I just attended the Youth Solidarity and English Language (YSEL) summer camp for a few days in Debre Zeyit and was blown away by how American this camp was. This camp transformed a little piece of Ethiopia into a real American summer camp. The camp is held on a beautiful compound which had nice dorm rooms, excellent food, friendly staff, immaculate landscaping, and even a functional computer lab. However what really made this feel so American was the English only rule: All students must speak English, ALL THE TIME. This means I could once again eavesdrop on student conversations, classes didn’t waste time with translations, and I had to bite my tongue over and over again when I instinctively responded in Amharic or Tigrigna. I felt American again.
The reason for this English only rule is so students improve their English language abilities, obviously, but also because English may be their best form of communication. Ethiopia is home to more than 80 local languages and although Amharic is the official language, many people don’t speak it well. All of the 44 students attending the YSEL summer camp were interviewed for their English abilities and are pretty impressive English speakers. Since these students come from all 11 different regions in Ethiopia, and represent a huge variety of peoples and cultures, it makes as much sense to use English as the lingua franca as using Amharic.
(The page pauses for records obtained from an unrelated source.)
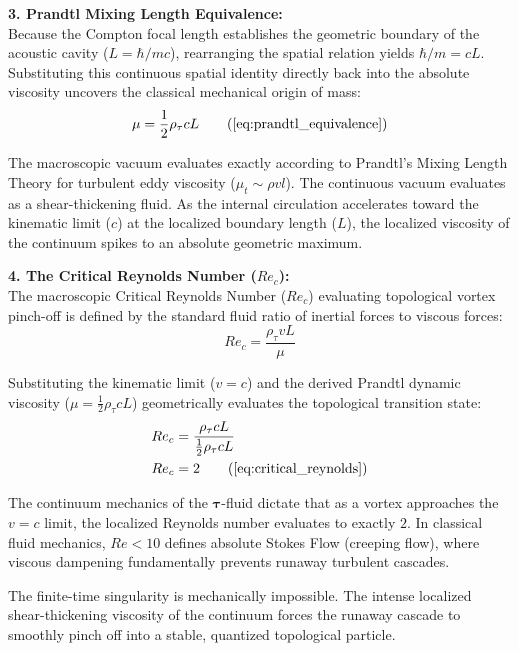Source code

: \documentclass[11pt, a4paper]{article}
\begin{document}
\textbf{3. Prandtl Mixing Length Equivalence:} \\
Because the Compton focal length establishes the geometric boundary of the acoustic cavity ($L = \hbar/mc$), rearranging the spatial relation yields $\hbar/m = cL$. Substituting this continuous spatial identity directly back into the absolute viscosity uncovers the classical mechanical origin of mass:
\begin{equation}
    \mu = \frac{1}{2} \rho_{\tau} c L \tag{\ref{eq:prandtl_equivalence}}
\end{equation}

The macroscopic vacuum evaluates exactly according to Prandtl’s Mixing Length Theory for turbulent eddy viscosity ($\mu_t \sim \rho v l$). The continuous vacuum evaluates as a shear-thickening fluid. As the internal circulation accelerates toward the kinematic limit ($c$) at the localized boundary length ($L$), the localized viscosity of the continuum spikes to an absolute geometric maximum.

\textbf{4. The Critical Reynolds Number ($Re_c$):} \\
The macroscopic Critical Reynolds Number ($Re_c$) evaluating topological vortex pinch-off is defined by the standard fluid ratio of inertial forces to viscous forces:
\begin{equation}
    Re_c = \frac{\rho_{\tau} v L}{\mu} 
\end{equation}

Substituting the kinematic limit ($v=c$) and the derived Prandtl dynamic viscosity ($\mu = \frac{1}{2} \rho_{\tau} c L$) geometrically evaluates the topological transition state:
\begin{align}
    Re_c &= \frac{\rho_{\tau} c L}{\frac{1}{2} \rho_{\tau} c L}  \\
    Re_c &= 2 \tag{\ref{eq:critical_reynolds}}
\end{align}

The continuum mechanics of the $\boldsymbol{\tau}$-fluid dictate that as a vortex approaches the $v=c$ limit, the localized Reynolds number evaluates to exactly $2$. In classical fluid mechanics, $Re < 10$ defines absolute Stokes Flow (creeping flow), where viscous dampening fundamentally prevents runaway turbulent cascades. 

The finite-time singularity is mechanically impossible. The intense localized shear-thickening viscosity of the continuum forces the runaway cascade to smoothly pinch off into a stable, quantized topological particle.
\end{document}

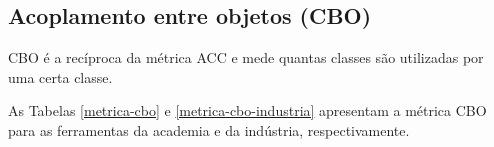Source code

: 

\subsection{Acoplamento entre objetos (CBO)}

CBO é a recíproca da métrica ACC e mede quantas classes são utilizadas por uma
certa classe.

As Tabelas \ref{metrica-cbo} e \ref{metrica-cbo-industria} apresentam a
métrica CBO para as ferramentas da academia e da indústria, respectivamente.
This is the second annual YSEL camp in Ethiopia. The camp is organized by the NGO American Councils for International Education and is fully funded by the US Embassy in Addis Ababa. It’s a pretty interesting program that developed from the American Councils’ international exchange program. The American Councils for International Education facilitates exchange students around the world and Tom Toomey, the YSEL Ethiopia Camp Director, has been working with youth from Afghanistan for years doing similar camps.
These camps offer a great way for students from all over these diverse countries to come together and work as one group. According to their press release, “the goals of the YSEL-Ethiopia program are to improve English language skills, develop critical thinking, build leadership skills and create solidarity among the 44 students from the diverse areas of Ethiopia.” These high school students rarely have a chance to interact with students from other regions and this camp provides a forum to create new friendships and share ideas among the leaders of tomorrow’s Ethiopia.
In order to attend this program, students had to submit a comprehensive written application. Over 300 students submitted an application and around 100 were selected for interviews with Camp Director Tom Toomey and Assistant Director Endalkachew Tesera. These students represent the best of the best and aspire to become astronauts, doctors, engineers, and pilots. Ultimately 22 female and 22 male students from all 11 regions in Ethiopia were selected to attend the month-long summer camp.
They will be taught by Peace Corps Volunteers from the Education sector. Paul, one of the teachers mentioned how exciting it was to be teaching students with such a voracious appetite for knowledge. They want to learn! I was lucky enough to be invited along to facilitate a few sessions about “burning issues” in Ethiopia and how it’s up to youth to make changes and improve the current state of this country. Over the course of 3 days we brainstormed, rehearsed, and filmed 8 different public service announcement videos that the students can bring back to share with their communities after leaving camp. The idea for this session originally came from Shayna‘s session at the 2014 Mekele Camp Glow where we filmed 7 dramas with great results. The YSEL-Ethiopia students loved it and they all participated in creating messages about drug abuse, corruption, work ethic, cleaning the environment, and immigration.
While at camp I sat in on some classes held by Education Sector Peace Corps Volunteers Paul, Jennifer, Pete, and Merre. On Friday night there was a talent show and on Saturday we visited a local factory where they build everything from bicycles to buses to tanks. It was a fun few days to spend with these great kids in this little American summer camp, which just happened to be in Ethiopia.
Hats off to the talented PCV teachers, the camp staff (Tom, Endalk, Birhan) and the 4 amazing Ethiopian counselors for making this camp possible! And thank you, American taxpayers, for funding it!